• What you will do: Repeat exactly every line that comes at or after the line containing "## Tools & Technologies", through the end of the entries below.

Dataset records
■ ■ ■

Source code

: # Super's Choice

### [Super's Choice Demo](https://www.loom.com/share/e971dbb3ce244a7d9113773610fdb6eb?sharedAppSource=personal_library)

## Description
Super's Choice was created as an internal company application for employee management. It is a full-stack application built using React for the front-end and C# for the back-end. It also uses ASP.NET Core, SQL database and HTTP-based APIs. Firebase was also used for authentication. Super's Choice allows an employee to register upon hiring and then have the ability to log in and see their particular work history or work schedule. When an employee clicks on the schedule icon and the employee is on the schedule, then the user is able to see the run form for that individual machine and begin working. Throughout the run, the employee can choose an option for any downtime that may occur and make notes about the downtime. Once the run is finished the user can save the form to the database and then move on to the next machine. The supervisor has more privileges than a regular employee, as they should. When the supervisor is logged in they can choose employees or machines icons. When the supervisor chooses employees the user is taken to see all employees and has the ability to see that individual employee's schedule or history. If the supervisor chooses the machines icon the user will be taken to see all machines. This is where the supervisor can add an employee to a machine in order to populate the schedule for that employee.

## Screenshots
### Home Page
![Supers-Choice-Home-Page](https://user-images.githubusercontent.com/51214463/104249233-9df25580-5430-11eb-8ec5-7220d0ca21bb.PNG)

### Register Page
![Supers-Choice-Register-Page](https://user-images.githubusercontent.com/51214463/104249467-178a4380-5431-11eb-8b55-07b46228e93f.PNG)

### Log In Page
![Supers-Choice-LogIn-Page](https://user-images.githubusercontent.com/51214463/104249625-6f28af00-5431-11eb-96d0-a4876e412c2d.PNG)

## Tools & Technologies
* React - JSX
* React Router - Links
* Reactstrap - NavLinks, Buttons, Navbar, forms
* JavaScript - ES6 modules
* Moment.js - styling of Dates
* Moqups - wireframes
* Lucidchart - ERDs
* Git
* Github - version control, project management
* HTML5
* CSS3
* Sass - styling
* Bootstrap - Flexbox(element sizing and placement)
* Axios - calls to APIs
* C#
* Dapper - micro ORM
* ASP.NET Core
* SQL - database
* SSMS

■ ■ ■

• Response to the task:
## Tools & Technologies
* React - JSX
* React Router - Links
* Reactstrap - NavLinks, Buttons, Navbar, forms
* JavaScript - ES6 modules
* Moment.js - styling of Dates
* Moqups - wireframes
* Lucidchart - ERDs
* Git
* Github - version control, project management
* HTML5
* CSS3
* Sass - styling
* Bootstrap - Flexbox(element sizing and placement)
* Axios - calls to APIs
* C#
* Dapper - micro ORM
* ASP.NET Core
* SQL - database
* SSMS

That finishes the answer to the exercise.